Investing.com – Amid a bout of very strong gains that has pushed the main dollar index to its highest levels since February 2002, Morgan Stanley (NYSE:) is warning that the dollar’s strong rally ends in a major crisis.
“The recent rally in the US dollar has created an unsustainable situation for risky assets including stocks,” Morgan Stanley said.
And the bank continued, “This rise and that excessive strength of the dollar has led in the past to some kind of financial or economic crisis, according to one of the most pessimistic Wall Street pessimists.”
Michael Wilson, chief US equity strategist at Morgan Stanley, wrote in a note, referring to the 2008 global financial crisis, the 2012 sovereign debt crisis and the end of technology – a stock bubble in 2000.

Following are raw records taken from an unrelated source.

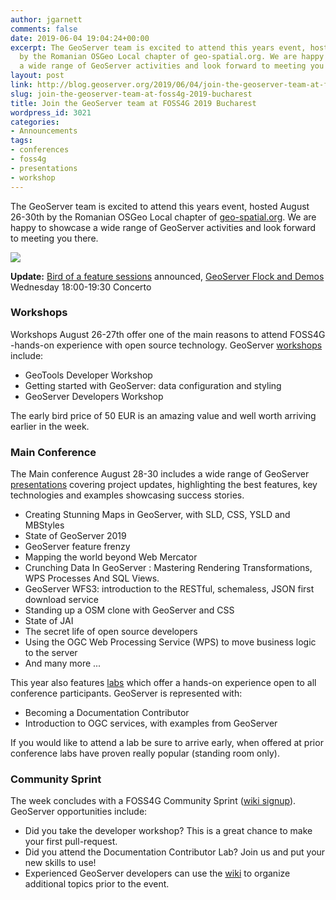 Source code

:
 ```yaml
---
author: jgarnett
comments: false
date: 2019-06-04 19:04:24+00:00
excerpt: The GeoServer team is excited to attend this years event, hosted August 26-30th
  by the Romanian OSGeo Local chapter of geo-spatial.org. We are happy to showcase
  a wide range of GeoServer activities and look forward to meeting you there.
layout: post
link: http://blog.geoserver.org/2019/06/04/join-the-geoserver-team-at-foss4g-2019-bucharest/
slug: join-the-geoserver-team-at-foss4g-2019-bucharest
title: Join the GeoServer team at FOSS4G 2019 Bucharest
wordpress_id: 3021
categories:
- Announcements
tags:
- conferences
- foss4g
- presentations
- workshop
---
```





The GeoServer team is excited to attend this years event, hosted August 26-30th by the Romanian OSGeo Local chapter of [geo-spatial.org](https://geo-spatial.org). We are happy to showcase a wide range of GeoServer activities and look forward to meeting you there.





[![](/img/uploads/foss4g2019logo-924x1024.png)](https://2019.foss4g.org)





**Update:** [Bird of a feature sessions](https://wiki.osgeo.org/wiki/FOSS4G_2019_BirdsOfAFeather) announced, [GeoServer Flock and Demos](https://wiki.osgeo.org/wiki/FOSS4G_2019_BirdsOfAFeather#Concerto) Wednesday 18:00-19:30 Concerto 





<!-- more -->





### Workshops







Workshops August 26-27th offer one of the main reasons to attend FOSS4G -hands-on experience with open source technology. GeoServer [workshops](https://2019.foss4g.org/schedule/workshops/) include:







  * GeoTools Developer Workshop
  * Getting started with GeoServer: data configuration and styling
  * GeoServer Developers Workshop






The early bird price of 50 EUR is an amazing value and well worth arriving earlier in the week.







### Main Conference







The Main conference August 28-30 includes a wide range of GeoServer [presentations](https://2019.foss4g.org/schedule/general-track/) covering project updates, highlighting the best features, key technologies and examples showcasing success stories.







  * Creating Stunning Maps in GeoServer, with SLD, CSS, YSLD and MBStyles
  * State of GeoServer 2019
  * GeoServer feature frenzy
  * Mapping the world beyond Web Mercator
  * Crunching Data In GeoServer : Mastering Rendering Transformations, WPS Processes And SQL Views.
  * GeoServer WFS3: introduction to the RESTful, schemaless, JSON first download service
  * Standing up a OSM clone with GeoServer and CSS
  * State of JAI
  * The secret life of open source developers
  * Using the OGC Web Processing Service (WPS) to move business logic to the server
  * And many more ...






This year also features [labs](https://2019.foss4g.org/schedule/labs/) which offer a hands-on experience open to all conference participants. GeoServer is represented with:







  * Becoming a Documentation Contributor
  * Introduction to OGC services, with examples from GeoServer






If you would like to attend a lab be sure to arrive early, when offered at prior conference labs have proven really popular (standing room only).







### Community Sprint







The week concludes with a FOSS4G Community Sprint ([wiki signup](https://wiki.osgeo.org/wiki/FOSS4G_2019_Community_Sprint)). GeoServer opportunities include:







  * Did you take the developer workshop? This is a great chance to make your first pull-request.
  * Did you attend the Documentation Contributor Lab? Join us and put your new skills to use!
  * Experienced GeoServer developers can use the [wiki](https://wiki.osgeo.org/wiki/FOSS4G_2019_Community_Sprint#GeoServer) to organize additional topics prior to the event.


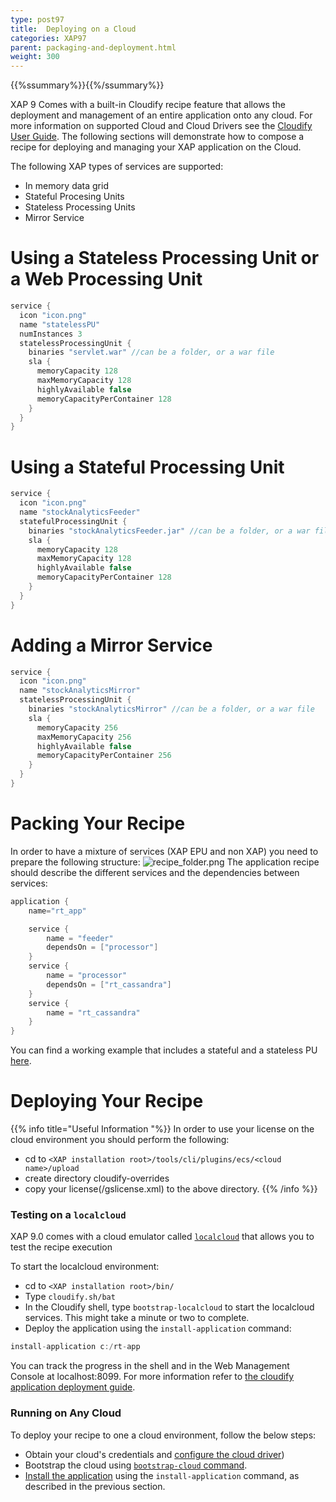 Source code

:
```yaml
---
type: post97
title:  Deploying on a Cloud
categories: XAP97
parent: packaging-and-deployment.html
weight: 300
---
```


{{%ssummary%}}{{%/ssummary%}}

XAP 9 Comes with a built-in Cloudify recipe feature that allows the deployment and management of an entire application onto any cloud. For more information on supported Cloud and Cloud Drivers see the [Cloudify User Guide](http://www.cloudifysource.org/guide/). The following sections will demonstrate how to compose a recipe for deploying and managing your XAP application on the Cloud.

The following XAP types of services are supported:

- In memory data grid
- Stateful Procesing Units
- Stateless Processing Units
- Mirror Service

# Using a Stateless Processing Unit or a Web Processing Unit


```java
service {
  icon "icon.png"
  name "statelessPU"
  numInstances 3
  statelessProcessingUnit {
    binaries "servlet.war" //can be a folder, or a war file
    sla {
      memoryCapacity 128
      maxMemoryCapacity 128
      highlyAvailable false
      memoryCapacityPerContainer 128
    }
  }
}
```

# Using a Stateful Processing Unit


```java
service {
  icon "icon.png"
  name "stockAnalyticsFeeder"
  statefulProcessingUnit {
    binaries "stockAnalyticsFeeder.jar" //can be a folder, or a war file
    sla {
      memoryCapacity 128
      maxMemoryCapacity 128
      highlyAvailable false
      memoryCapacityPerContainer 128
    }
  }
}
```

# Adding a Mirror Service


```java
service {
  icon "icon.png"
  name "stockAnalyticsMirror"
  statelessProcessingUnit {
    binaries "stockAnalyticsMirror" //can be a folder, or a war file
    sla {
      memoryCapacity 256
      maxMemoryCapacity 256
      highlyAvailable false
      memoryCapacityPerContainer 256
    }
  }
}
```

# Packing Your Recipe

In order to have a mixture of services (XAP EPU and non XAP) you need to prepare the following structure:
![recipe_folder.png](/attachment_files/recipe_folder.png)
The application recipe should describe the different services and the dependencies between services:


```java
application {
	name="rt_app"

	service {
		name = "feeder"
		dependsOn = ["processor"]
	}
	service {
		name = "processor"
		dependsOn = ["rt_cassandra"]
	}
	service {
		name = "rt_cassandra"
	}
}
```

You can find a working example that includes a stateful and a stateless PU [here](https://github.com/CloudifySource/cloudify-recipes/tree/master/apps/streaming-bigdata).

# Deploying Your Recipe

{{% info title="Useful Information "%}}
In order to use your license on the cloud environment you should perform the following:

- cd to `<XAP installation root>/tools/cli/plugins/ecs/<cloud name>/upload`
- create directory cloudify-overrides
- copy your license(<XAP installation root>/gslicense.xml) to the above directory.
{{% /info %}}

### Testing on a `localcloud`

XAP 9.0 comes with a cloud emulator called [`localcloud`](http://getcloudify.org/guide/{{%latestcloudifyrelease%}}/bootstrapping/bootstrapping_localcloud.html) that allows you to test the recipe execution

To start the localcloud environment:

- cd to `<XAP installation root>/bin/`
- Type `cloudify.sh/bat`
- In the Cloudify shell, type `bootstrap-localcloud` to start the localcloud services. This might take a minute or two to complete.
- Deploy the application using the `install-application` command:


```java
install-application c:/rt-app
```

You can track the progress in the shell and in the Web Management Console at localhost:8099.
For more information refer to [the cloudify application deployment guide](http://getcloudify.org/guide/{{%latestcloudifyrelease%}}/deploying/deploying_apps.html).

### Running on Any Cloud

To deploy your recipe to one a cloud environment, follow the below steps:

- Obtain your cloud's credentials and [configure the cloud driver](http://getcloudify.org/guide/{{%latestcloudifyrelease%}}/setup/post_installation_configuration.html))
- Bootstrap the cloud using [`bootstrap-cloud` command](http://getcloudify.org/guide/{{%latestcloudifyrelease%}}/bootstrapping/bootstrapping_process.html).
- [Install the application](http://getcloudify.org/guide/{{%latestcloudifyrelease%}}/deploying/deploying_apps.html) using the `install-application` command, as described in the previous section.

Wilson sees a “definitive decline” for the benchmark S&P 500 that will come later this year or early next level at the 3,000 to 3,400-point level.
That means a drop of 13% halfway, the benchmark futures contract fell 0.7% on Monday and in turn rose in early trading around 0.6%.
A stronger dollar hurts the value of US companies’ international sales, with Morgan Stanley calculating that every 1% change in has a negative 0.5% impact on earnings.
“S&P 500 earnings for the fourth quarter will face headwinds of an approximate 10% from the stronger currency, as well as other issues such as higher input costs,” Wilson said.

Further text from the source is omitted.